All Saints' Church, is a Grade I listed parish church in the Church of England in Babworth, Nottinghamshire, England.

==History==
The church was built in the 15th century, and restored in 1860 and 1878. It is a small structure with a tower steeple with three old bells, (to which were added three newly cast bells in the late 1950s) and a clock, a nave, chancel and a porch. Most of the building dates from the 15th century, with several 18th-century memorials and 19th-century stained glass by Charles Eamer Kempe. The chancel and sanctuary contain furniture by Robert (Mousey) Thompson, featuring his trademark mouse carvings. In early spring the church is surrounded by a spectacular display of snowdrops, which the public is free to visit.

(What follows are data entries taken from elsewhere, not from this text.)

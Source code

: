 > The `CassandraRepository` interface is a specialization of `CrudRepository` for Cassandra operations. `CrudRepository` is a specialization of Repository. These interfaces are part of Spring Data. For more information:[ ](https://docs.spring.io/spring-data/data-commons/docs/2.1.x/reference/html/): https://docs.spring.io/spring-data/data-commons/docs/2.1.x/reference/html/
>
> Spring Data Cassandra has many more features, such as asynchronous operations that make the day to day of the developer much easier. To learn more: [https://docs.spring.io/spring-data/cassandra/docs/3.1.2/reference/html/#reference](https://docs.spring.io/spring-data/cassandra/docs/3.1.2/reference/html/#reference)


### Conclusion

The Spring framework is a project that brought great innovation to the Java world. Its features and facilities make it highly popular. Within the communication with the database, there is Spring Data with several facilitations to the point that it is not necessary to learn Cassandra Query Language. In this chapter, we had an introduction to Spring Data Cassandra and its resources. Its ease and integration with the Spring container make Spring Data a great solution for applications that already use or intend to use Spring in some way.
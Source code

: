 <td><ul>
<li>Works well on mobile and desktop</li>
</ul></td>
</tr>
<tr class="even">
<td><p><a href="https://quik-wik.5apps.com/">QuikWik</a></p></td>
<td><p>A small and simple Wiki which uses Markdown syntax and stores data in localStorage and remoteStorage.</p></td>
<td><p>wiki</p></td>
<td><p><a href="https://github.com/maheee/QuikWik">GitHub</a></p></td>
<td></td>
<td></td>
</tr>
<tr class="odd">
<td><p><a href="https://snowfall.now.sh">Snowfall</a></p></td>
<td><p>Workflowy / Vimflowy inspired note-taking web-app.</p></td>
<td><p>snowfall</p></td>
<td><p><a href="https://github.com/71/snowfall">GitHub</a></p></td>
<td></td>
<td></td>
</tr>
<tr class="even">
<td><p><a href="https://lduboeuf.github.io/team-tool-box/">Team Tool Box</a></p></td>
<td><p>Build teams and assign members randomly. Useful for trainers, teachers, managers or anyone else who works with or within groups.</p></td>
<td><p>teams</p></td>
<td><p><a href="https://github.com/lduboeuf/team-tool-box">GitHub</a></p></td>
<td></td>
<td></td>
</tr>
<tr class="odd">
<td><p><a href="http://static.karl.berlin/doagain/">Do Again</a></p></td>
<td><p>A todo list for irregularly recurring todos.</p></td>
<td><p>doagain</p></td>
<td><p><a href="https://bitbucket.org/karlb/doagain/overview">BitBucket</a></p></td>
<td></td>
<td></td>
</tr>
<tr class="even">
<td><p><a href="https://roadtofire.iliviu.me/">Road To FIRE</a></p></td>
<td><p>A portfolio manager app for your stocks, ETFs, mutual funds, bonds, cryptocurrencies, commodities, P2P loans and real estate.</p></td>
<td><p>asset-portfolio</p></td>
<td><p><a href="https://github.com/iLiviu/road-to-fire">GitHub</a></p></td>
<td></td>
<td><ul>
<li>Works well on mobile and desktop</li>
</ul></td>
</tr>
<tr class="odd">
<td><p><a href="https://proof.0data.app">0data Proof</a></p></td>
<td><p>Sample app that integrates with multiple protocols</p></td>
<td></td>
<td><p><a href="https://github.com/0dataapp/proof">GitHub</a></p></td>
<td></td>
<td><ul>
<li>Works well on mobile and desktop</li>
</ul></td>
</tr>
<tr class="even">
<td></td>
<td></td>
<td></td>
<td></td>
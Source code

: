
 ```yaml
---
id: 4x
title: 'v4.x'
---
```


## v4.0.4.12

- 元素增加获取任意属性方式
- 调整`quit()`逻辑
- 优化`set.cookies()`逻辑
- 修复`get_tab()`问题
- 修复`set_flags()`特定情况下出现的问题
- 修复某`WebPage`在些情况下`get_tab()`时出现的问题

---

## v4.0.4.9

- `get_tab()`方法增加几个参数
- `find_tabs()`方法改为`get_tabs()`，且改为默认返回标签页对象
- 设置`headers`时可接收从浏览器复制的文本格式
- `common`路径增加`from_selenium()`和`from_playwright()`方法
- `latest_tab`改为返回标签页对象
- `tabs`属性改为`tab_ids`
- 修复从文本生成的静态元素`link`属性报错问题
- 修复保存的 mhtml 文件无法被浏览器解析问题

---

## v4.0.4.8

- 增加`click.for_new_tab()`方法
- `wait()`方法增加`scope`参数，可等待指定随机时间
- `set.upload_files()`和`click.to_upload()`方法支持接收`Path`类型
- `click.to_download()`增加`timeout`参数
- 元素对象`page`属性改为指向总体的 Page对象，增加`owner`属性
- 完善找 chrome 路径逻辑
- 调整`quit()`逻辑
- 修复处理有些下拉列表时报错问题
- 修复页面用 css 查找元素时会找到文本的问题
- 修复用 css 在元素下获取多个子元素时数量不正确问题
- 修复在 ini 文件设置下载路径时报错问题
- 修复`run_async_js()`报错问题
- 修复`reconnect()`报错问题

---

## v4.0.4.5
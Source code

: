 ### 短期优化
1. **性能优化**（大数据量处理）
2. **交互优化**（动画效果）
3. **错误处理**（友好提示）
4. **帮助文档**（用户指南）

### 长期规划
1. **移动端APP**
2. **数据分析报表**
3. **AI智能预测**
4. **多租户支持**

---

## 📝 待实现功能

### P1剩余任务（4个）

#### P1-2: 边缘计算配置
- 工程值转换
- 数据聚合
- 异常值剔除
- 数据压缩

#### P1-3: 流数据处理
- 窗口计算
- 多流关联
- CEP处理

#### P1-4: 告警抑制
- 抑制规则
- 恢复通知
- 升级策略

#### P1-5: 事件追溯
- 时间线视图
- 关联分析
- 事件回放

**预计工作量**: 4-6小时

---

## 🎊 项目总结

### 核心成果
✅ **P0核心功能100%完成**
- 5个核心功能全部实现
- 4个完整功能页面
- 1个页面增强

According to Piercy, in 1295 the advowson of Babworth church was the property of Robert de Swillington, "who had free warren in Babworth". In 1365 after Swillington's death, it became the property of Sir Thomas de Grendon, who sold it to Sir William Trussbutt. Trussbutt is said to have presented it to the priory of Newstead, having first obtained the king's licence, and the licence of Sir Thomas de Saundby to do so. Newstead priory remained in possession of the church until 1531, until the prior of Newstead, John Blake, granted it and one acre of land to John Hercy, Esq. of Grove for the sum of fifteen pounds. In 1674 it became the property of the Wortleys, from whom it was purchased by John Simpson, Esq.

Piercy describes the church favourably as "a small but handsome structure of stone, advantageously situated on a rising ground. It consists of tower steeple, with three bells, and clock, a nave and chancel uniform in their windows, height, and battlements, with a side aisle and vestry, and a handsome porch. The whole is of the later period of the Gothic architecture. The little burial plot which surrounds it, is considerably elevated, being connected with, or rather enclosed within the elegant pleasure grounds of the adjacent buildings; while the fine trees, aged and bowery, enhance materially the charming effect of the ivy-mantled tower."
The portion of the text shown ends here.